Complete VM Mobility Across The Data Center with SMB 3.0, RDMA, Multichannel & Windows Server 2012 (R2)

Introduction

The moment I figured out that Storage Live Migration (in certain scenarios) and Shared Nothing Live Migration leverage SMB 3.0 and as such Multichannel and RDMA in Windows Server 2012 I was hooked. I just couldn’t let go of the concept of leveraging RDMA for those scenarios.  Let me show you the value of my current favorite network design for some demanding Hyper-V environments. I was challenged a couple of time on the cost/port of this design which is, when you really think of it, a very myopic way of calculating TCO/ROI. Really it is. And this week at TechEd North America 2013 Microsoft announced that all types of Live Migrations support Multichannel & RDMA (next to compression) in Windows Server 2012 R2.  Watch that in action at minute 39 over here at Understanding the Hyper-V over SMB Scenario, Configurations, and End-to-End Performance. You should have seen the smile on my face when I heard that one! Yes standard Live Migration now uses multiple NIC (no teaming) and RDMA for lightning fast  VM mobility & storage traffic. People you will hit the speed boundaries of DDR3 memory with this! The TCO/ROI of our plans just became even better, just watch the session.

So why might I use more than two 10Gbps NIC ports in a team with converged networking for Hyper-V in Windows 2012? It’s a great solution for sure and a combined bandwidth of 2*10Gbps is more than what a lot of people have right now and it can handle a serious workload. So don’t get me wrong, I like that solution. But sometimes more is asked and warranted depending on your environment.
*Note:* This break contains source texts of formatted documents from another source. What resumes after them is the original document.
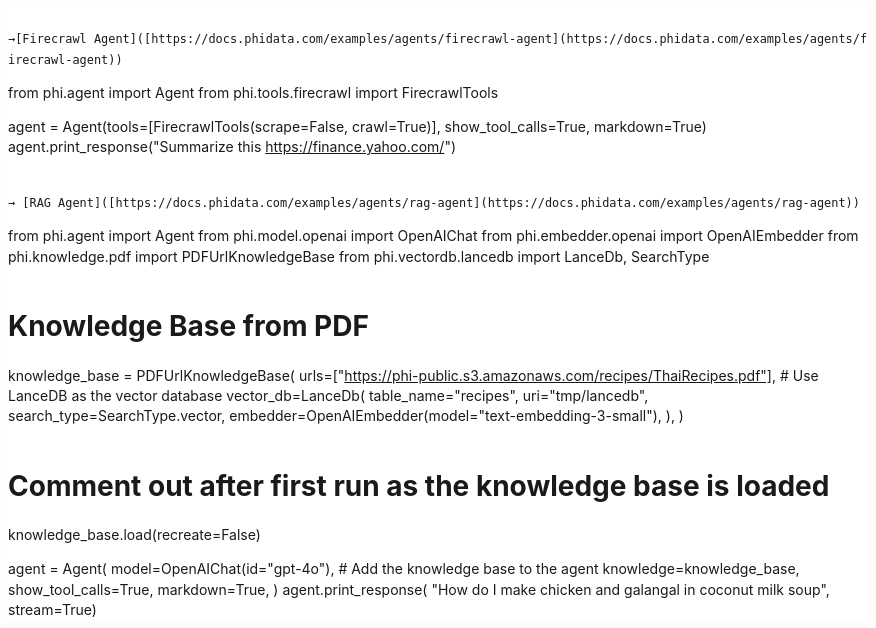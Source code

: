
 ```

→[Firecrawl Agent]([https://docs.phidata.com/examples/agents/firecrawl-agent](https://docs.phidata.com/examples/agents/firecrawl-agent))

```

from phi.agent import Agent
from phi.tools.firecrawl import FirecrawlTools

agent = Agent(tools=[FirecrawlTools(scrape=False, crawl=True)], show_tool_calls=True, markdown=True)
agent.print_response("Summarize this <https://finance.yahoo.com/>")

```

→ [RAG Agent]([https://docs.phidata.com/examples/agents/rag-agent](https://docs.phidata.com/examples/agents/rag-agent))

```

from phi.agent import Agent
from phi.model.openai import OpenAIChat
from phi.embedder.openai import OpenAIEmbedder
from phi.knowledge.pdf import PDFUrlKnowledgeBase
from phi.vectordb.lancedb import LanceDb, SearchType

# Knowledge Base from PDF

knowledge_base = PDFUrlKnowledgeBase(
    urls=["https://phi-public.s3.amazonaws.com/recipes/ThaiRecipes.pdf"],
    # Use LanceDB as the vector database
    vector_db=LanceDb(
        table_name="recipes",
        uri="tmp/lancedb",
        search_type=SearchType.vector,
        embedder=OpenAIEmbedder(model="text-embedding-3-small"),
    ),
)

# Comment out after first run as the knowledge base is loaded

knowledge_base.load(recreate=False)

agent = Agent(
    model=OpenAIChat(id="gpt-4o"),
    # Add the knowledge base to the agent
    knowledge=knowledge_base,
    show_tool_calls=True,
    markdown=True,
)
agent.print_response(
    "How do I make chicken and galangal in coconut milk soup", stream=True)
  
The reason for this is shown in the picture below. Today there is no more limit on the VM mobility within a data center. This will only become more common in the future.

image

This is not just a wet dream of virtualization engineers, it serves some very real needs. Of cause it does. Otherwise I would not spend the money. It consumes extra 10Gbps ports on the network switches that need to be redundant as well and you need to have 10Gbps RDMA capable cards and DCB capable switches.  So why this investment? Well I’m designing for very flexible and dynamic environments that have certain demands laid down by the business. Let’s have a look at those.

The Road to Continuous Availability

All maintenance operations, troubleshooting and even upgraded/migrations should be done with minimal impact to the business. This means that we need to build for high to continuous availability where practical and make sure performance doesn’t suffer too much, not noticeably anyway. That’s where the capability to live migrate virtual machines of a host, clustered or not, rapidly and efficiently with a minimal impact to the workload on the hosts involved comes into play.
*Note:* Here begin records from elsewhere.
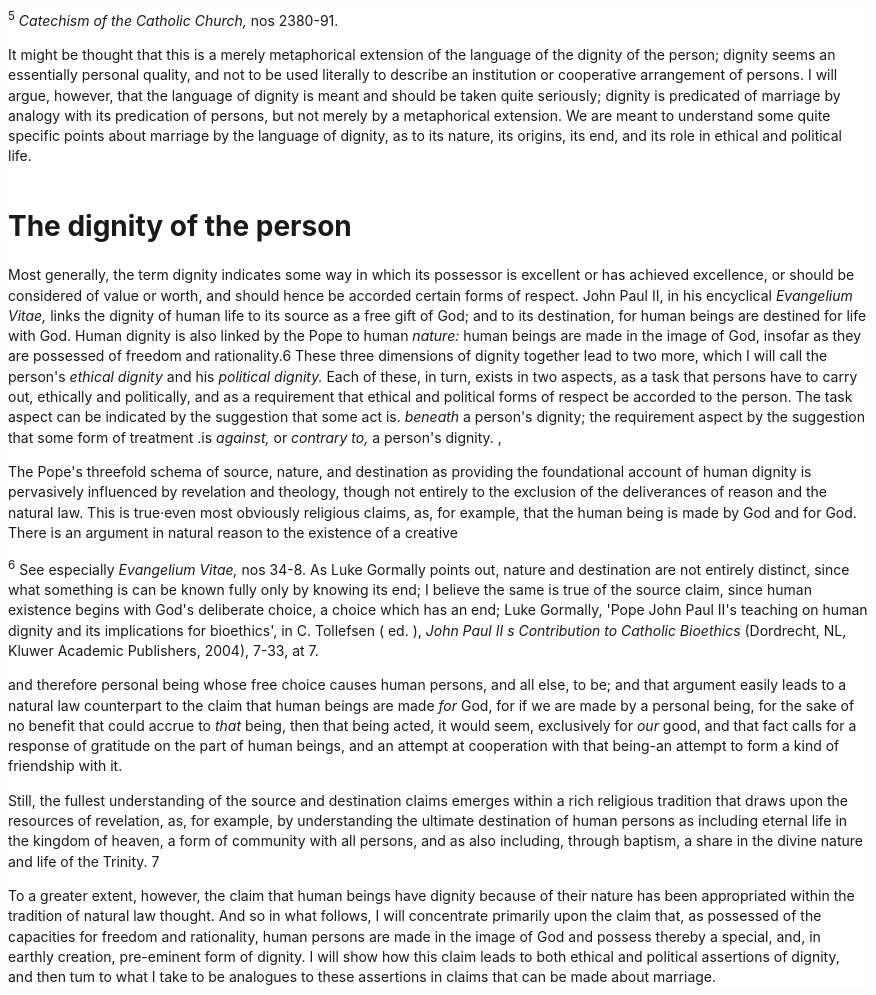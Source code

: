 <sup>5</sup> *Catechism of the Catholic Church,* nos 2380-91.

It might be thought that this is a merely metaphorical extension of the language of the dignity of the person; dignity seems an essentially personal quality, and not to be used literally to describe an institution or cooperative arrangement of persons. I will argue, however, that the language of dignity is meant and should be taken quite seriously; dignity is predicated of marriage by analogy with its predication of persons, but not merely by a metaphorical extension. We are meant to understand some quite specific points about marriage by the language of dignity, as to its nature, its origins, its end, and its role in ethical and political life.

# The dignity of the person

Most generally, the term dignity indicates some way in which its possessor is excellent or has achieved excellence, or should be considered of value or worth, and should hence be accorded certain forms of respect. John Paul II, in his encyclical *Evangelium Vitae,* links the dignity of human life to its source as a free gift of God; and to its destination, for human beings are destined for life with God. Human dignity is also linked by the Pope to human *nature:*  human beings are made in the image of God, insofar as they are possessed of freedom and rationality.6 These three dimensions of dignity together lead to two more, which I will call the person's *ethical dignity* and his *political dignity.* Each of these, in turn, exists in two aspects, as a task that persons have to carry out, ethically and politically, and as a requirement that ethical and political forms of respect be accorded to the person. The task aspect can be indicated by the suggestion that some act is. *beneath* a person's dignity; the requirement aspect by the suggestion that some form of treatment .is *against,*  or *contrary to,* a person's dignity. ,

The Pope's threefold schema of source, nature, and destination as providing the foundational account of human dignity is pervasively influenced by revelation and theology, though not entirely to the exclusion of the deliverances of reason and the natural law. This is true·even most obviously religious claims, as, for example, that the human being is made by God and for God. There is an argument in natural reason to the existence of a creative

<sup>6</sup> See especially *Evangelium Vitae,* nos 34-8. As Luke Gormally points out, nature and destination are not entirely distinct, since what something is can be known fully only by knowing its end; I believe the same is true of the source claim, since human existence begins with God's deliberate choice, a choice which has an end; Luke Gormally, 'Pope John Paul II's teaching on human dignity and its implications for bioethics', in C. Tollefsen ( ed. ), *John Paul II s Contribution to Catholic Bioethics* (Dordrecht, NL, Kluwer Academic Publishers, 2004), 7-33, at 7.

and therefore personal being whose free choice causes human persons, and all else, to be; and that argument easily leads to a natural law counterpart to the claim that human beings are made *for* God, for if we are made by a personal being, for the sake of no benefit that could accrue to *that* being, then that being acted, it would seem, exclusively for *our* good, and that fact calls for a response of gratitude on the part of human beings, and an attempt at cooperation with that being-an attempt to form a kind of friendship with it.

Still, the fullest understanding of the source and destination claims emerges within a rich religious tradition that draws upon the resources of revelation, as, for example, by understanding the ultimate destination of human persons as including eternal life in the kingdom of heaven, a form of community with all persons, and as also including, through baptism, a share in the divine nature and life of the Trinity. 7

To a greater extent, however, the claim that human beings have dignity because of their nature has been appropriated within the tradition of natural law thought. And so in what follows, I will concentrate primarily upon the claim that, as possessed of the capacities for freedom and rationality, human persons are made in the image of God and possess thereby a special, and, in earthly creation, pre-eminent form of dignity. I will show how this claim leads to both ethical and political assertions of dignity, and then tum to what I take to be analogues to these assertions in claims that can be made about marriage.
Dynamics Environments won’t tolerate downtime

We also want to leverage our resources where and when they are needed the most. And the infrastructure for the above can also be leveraged for that. Storage live migration and even Shared Nothing Live Migration can be used to place virtual machine workloads where they are getting the resources they need. You could see this as (dynamically) optimizing the workload both within and across clusters or amongst standalone Hyper-V nodes. This could be to a SSD only storage array or a smaller but very powerful node or cluster in regards to CPU, memory and Disk IO. This can be useful in those scenarios where scientific applications, number crunching or IOPS intesive  software or the like needs them but only for certain times and not permanently.
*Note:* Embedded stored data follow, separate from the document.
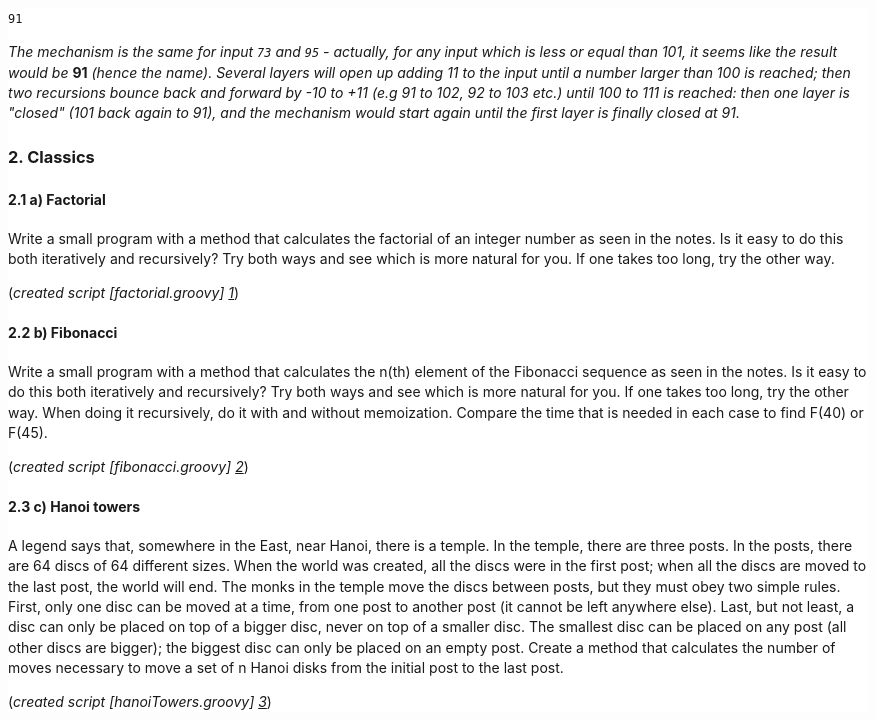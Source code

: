 	91

*The mechanism is the same for input `73` and `95` - actually, for any input which is less or equal than 101,
it seems like the result would be* **91** *(hence the name). Several layers will open up adding 11 to the input 
until a number larger than 100 is reached; then two recursions bounce back and forward by -10 to +11 (e.g 91 to 102, 
92 to 103 etc.) until 100 to 111 is reached: then one layer is "closed" (101 back again to 91), 
and the mechanism would start again until the first layer is finally closed at 91.*

### 2. Classics

#### 2.1 a) Factorial
Write a small program with a method that calculates the factorial of an integer number as seen in the notes.
Is it easy to do this both iteratively and recursively? Try both ways and see which is more natural for you. If
one takes too long, try the other way.

(*created script [factorial.groovy] [1]*)

#### 2.2 b) Fibonacci

Write a small program with a method that calculates the n(th) element of the Fibonacci sequence as seen in the notes.
Is it easy to do this both iteratively and recursively? Try both ways and see which is more natural for you. If
one takes too long, try the other way.
When doing it recursively, do it with and without memoization. Compare the time that is needed in each case
to find F(40) or F(45).

(*created script [fibonacci.groovy] [2]*)

#### 2.3 c) Hanoi towers

A legend says that, somewhere in the East, near Hanoi, there is a temple. In the temple, there are three posts. In
the posts, there are 64 discs of 64 different sizes. When the world was created, all the discs were in the first post;
when all the discs are moved to the last post, the world will end.
The monks in the temple move the discs between posts, but they must obey two simple rules. First, only one
disc can be moved at a time, from one post to another post (it cannot be left anywhere else). Last, but not least,
a disc can only be placed on top of a bigger disc, never on top of a smaller disc. The smallest disc can be placed
on any post (all other discs are bigger); the biggest disc can only be placed on an empty post.
Create a method that calculates the number of moves necessary to move a set of n Hanoi disks from the initial
post to the last post.

(*created script [hanoiTowers.groovy] [3]*)


[1]: https://github.com/BBK-PiJ-2014-21/Lab-Exercises/blob/master/day05/src/factorial.groovy
[2]: https://github.com/BBK-PiJ-2014-21/Lab-Exercises/blob/master/day05/src/fibonacci.groovy
[3]: https://github.com/BBK-PiJ-2014-21/Lab-Exercises/blob/master/day05/src/hanoiTowers.groovy
[4]: https://github.com/BBK-PiJ-2014-21/Lab-Exercises/blob/master/day05/src/paperSizes.groovy
[5]: https://github.com/BBK-PiJ-2014-21/Lab-Exercises/blob/master/day05/src/palindrome.groovy
[6]: https://github.com/BBK-PiJ-2014-21/Lab-Exercises/blob/master/day05/src/power.groovy
[7]: https://github.com/BBK-PiJ-2014-21/Lab-Exercises/blob/master/day05/src/howBigIsYourStack.groovy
Future proofing for future storage designs

Maybe you’re an old time fiber channel user or iSCSI rules your current data center and Windows Server 2012 has not changed that. But that doesn’t mean it will not come. The option of using a Scale Out File Server and leverage SMB 3.0 file shares to providing storage for Hyper-V deployments is a very attractive one in many aspects. And if you build the network as I’m doing you’re ready to switch to SMB 3.0 without missing a heart beat. If you were to deplete the bandwidth x number of 10Gbps can offer, no worries you’ll either use 40Gbps and up or Infiniband. If you don’t want to go there … well since you just dumped iSCSI or FC you have room for some more 10Gbps ports Smile

Future proofing performance demands

Solutions tend to stay in place longer than envisioned and if you need some long levity and a stable, standard way of doing networking, here it is. It’s not the most economical way of doing things but it’s not as cost prohibitive as you think. Recently I was confronted again with some of the insanities of enterprise IT. A couple of network architects costing a hefty daily rate stated that 1Gbps is only for the data center and not the desktop while even arguing about the cost of some fiber cable versus RJ45 (CAT5E). Well let’s look beyond the North – South traffic and the cost of aggregating band all the way up the stack with shall we? Let me tell you that the money spent on such advisers can buy you in 10Gbps capabilities in the server room or data center (and some 1Gbps for the desktops to go) if you shop around and negotiate well. This one size fits all and the ridiculous economies of scale “to make it affordable” argument in big central IT are not always the best fit in helping the customers. Think  a little bit outside of the box please and don’t say no out of habit or laziness!

Conclusion

In some future blog post(s) we’ll take a look at what such a network design might look like and why. There is no one size fits all but there are not to many permutations either. In our latest efforts we had been specifically looking into making sure that a single rack failure would not bring down a cluster. So when thinking of the rack as a failure domain we need to spread the cluster nodes across multiple racks in different rows. That means we need the network to provide the connectivity & capability to support this, but more on that later.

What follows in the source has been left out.